On a lark, I converted my "DemoLand" world into an MTC and reversed the x,y,z coordinates of every block before converting back. I expected to find that the world would be upside-down and backward, with the ground hanging in the sky and trees standing on their leaves.

Not quite what happened. Turns out I missed the note that each block represents a 16x16x16 cube of nodes. You can see in the picture that on a large scale, things got reversed. Caves and stones occupy the sky, things that were East are now West. But on the small scale, up is still up, left is still left, etc. Each of the corners of the house I built is in an opposite position relative to the others, the front is behind the back, left is now right; but within their local space the corners themselves hold their normal shape.

So I missed that detail, but the tools still work and you can start to see how making the format human-readable would lend itself to more creative database play.

Don't skip your tests

You can't really run unit tests on data that is inconsistent, especially if you don't understand it. For this reason I skipped writing the tests for the parts of the converters that worked directly on the database.

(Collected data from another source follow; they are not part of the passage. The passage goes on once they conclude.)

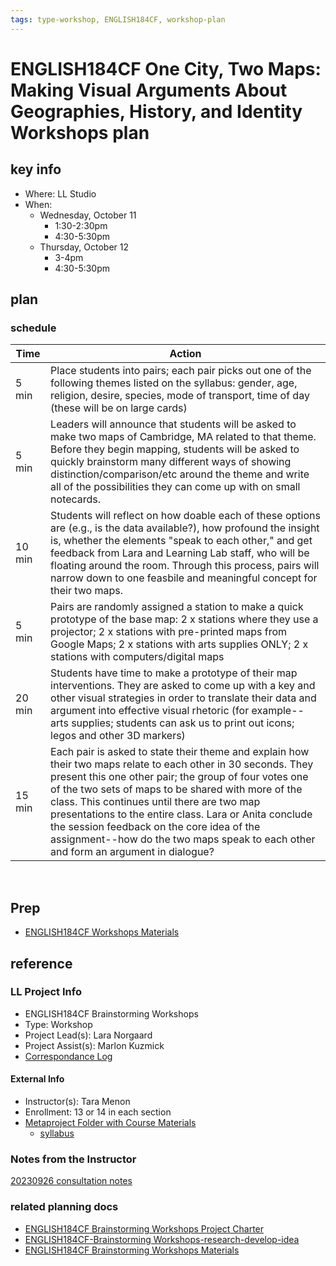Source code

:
 ```yaml
---
tags: type-workshop, ENGLISH184CF, workshop-plan
---
```


# ENGLISH184CF One City, Two Maps: Making Visual Arguments About Geographies, History, and Identity Workshops plan

## key info
- Where: LL Studio
- When: 
    - Wednesday, October 11
        - 1:30-2:30pm
        - 4:30-5:30pm
    - Thursday, October 12
        - 3-4pm
        - 4:30-5:30pm

## plan

### schedule

| Time | Action |  
| -------- | -------- | 
| 5 min     |  Place students into pairs; each pair picks out one of the following themes listed on the syllabus: gender, age, religion, desire, species, mode of transport, time of day (these will be on large cards)    | 
| 5 min     | Leaders will announce that students will be asked to make two maps of Cambridge, MA related to that theme. Before they begin mapping, students will be asked to quickly brainstorm many different ways of showing distinction/comparison/etc around the theme and write all of the possibilities they can come up with on small notecards. | 
| 10 min     |  Students will reflect on how doable each of these options are (e.g., is the data available?), how profound the insight is, whether the elements "speak to each other," and get feedback from Lara and Learning Lab staff, who will be floating around the room. Through this process, pairs will narrow down to one feasbile and meaningful concept for their two maps. | 
| 5 min     | Pairs are randomly assigned a station to make a quick prototype of the base map: 2 x stations where they use a projector; 2 x stations with pre-printed maps from Google Maps; 2 x stations with arts supplies ONLY; 2 x stations with computers/digital maps
| 20 min     | Students have time to make a prototype of their map interventions. They are asked to come up with a key and other visual strategies in order to translate their data and argument into effective visual rhetoric (for example--arts supplies; students can ask us to print out icons; legos and other 3D markers)
15 min     | Each pair is asked to state their theme and explain how their two maps relate to each other in 30 seconds. They present this one other pair; the group of four votes one of the two sets of maps to be shared with more of the class. This continues until there are two map presentations to the entire class. Lara or Anita conclude the session feedback on the core idea of the assignment--how do the two maps speak to each other and form an argument in dialogue?|  
 
## Prep

* [ENGLISH184CF Workshops Materials](/GAupZUyiTj2J7_eqEEjgbA)

## reference
### LL Project Info
* ENGLISH184CF Brainstorming Workshops
* Type: Workshop
* Project Lead(s): Lara Norgaard
* Project Assist(s): Marlon Kuzmick
* [Correspondance Log](https://drive.google.com/drive/folders/1DXPxmJUmunlVlXCf3bOH7Zj0gDsXQ8CZ?usp=drive_link)

#### External Info
* Instructor(s): Tara Menon
* Enrollment: 13 or 14 in each section
* [Metaproject Folder with Course Materials](https://drive.google.com/drive/folders/1DXPxmJUmunlVlXCf3bOH7Zj0gDsXQ8CZ?usp=drive_link)
    * [syllabus](https://docs.google.com/document/d/1Jqgzgs2Ed9qzfHFWIakuePUlyPdXDhyrZjb0ZuJhWrk/edit)
### Notes from the Instructor
[20230926 consultation notes](https://docs.google.com/document/d/11GGei0utiW7kxVQUhY7uAMQFLEyIPyxORiayXZu1Zug/edit#heading=h.ppaavlsfm48)
### related planning docs
* [ENGLISH184CF Brainstorming Workshops Project Charter](/U_2MAYbpR8unDJGDEhIYBg)
* [ENGLISH184CF-Brainstorming Workshops-research-develop-idea](/dZjYCB9mQkC9dyVXB4bCGA)
* [ENGLISH184CF Brainstorming Workshops Materials](/GAupZUyiTj2J7_eqEEjgbA)

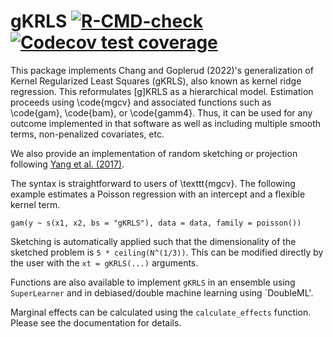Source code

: # gKRLS [![R-CMD-check](https://github.com/mgoplerud/gKRLS/workflows/R-CMD-check/badge.svg)](https://github.com/mgoplerud/gKRLS/actions) [![Codecov test coverage](https://codecov.io/gh/mgoplerud/gKRLS/branch/cran/graph/badge.svg)](https://app.codecov.io/gh/mgoplerud/gKRLS?branch=cran)

This package implements Chang and Goplerud (2022)'s generalization of Kernel Regularized Least Squares (gKRLS), also known as kernel ridge regression. This reformulates [g]KRLS as a hierarchical model. Estimation proceeds using \code{mgcv} and associated functions such as \code{gam}, \code{bam}, or \code{gamm4}. Thus, it can be used for any outcome implemented in that software as well as including multiple smooth terms, non-penalized covariates, etc.

We also provide an implementation of random sketching or projection following [Yang et al. (2017)](https://doi.org/10.1214/16-AOS1472).

The syntax is straightforward to users of \texttt{mgcv}. The following example estimates a Poisson regression with an intercept and a flexible kernel term.

```
gam(y ~ s(x1, x2, bs = "gKRLS"), data = data, family = poisson())
 ```

Sketching is automatically applied such that the dimensionality of the sketched problem is `5 * ceiling(N^(1/3))`. This can be modified directly by the user with the `xt = gKRLS(...)` arguments.

Functions are also available to implement `gKRLS` in an ensemble using `SuperLearner` and in debiased/double machine learning using `DoubleML'.

Marginal effects can be calculated using the `calculate_effects` function. Please see the documentation for details.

That turned out to be a bad move - it took me a lot longer to finish the development and it was much harder to debug each of the parts. I've had many conversations with other developers explaining this phenomenon, but this is the first time I've been able to confirm it for myself. There are research studies about this, I don't know why I thought this instance would be the exception.


The next bit looks trickier. I'll need to actually parse out the binary blobs representing the blocks. Since each block is actually 16x16x16 nodes, plus a bunch of other data, I imagine there will be several rounds of iteration between understanding a piece and representing it well.

On the upside: the map generator is capable of creating "single node" (all air) worlds, so setting up a clean Minetest world to run unit tests against should be relatively simple.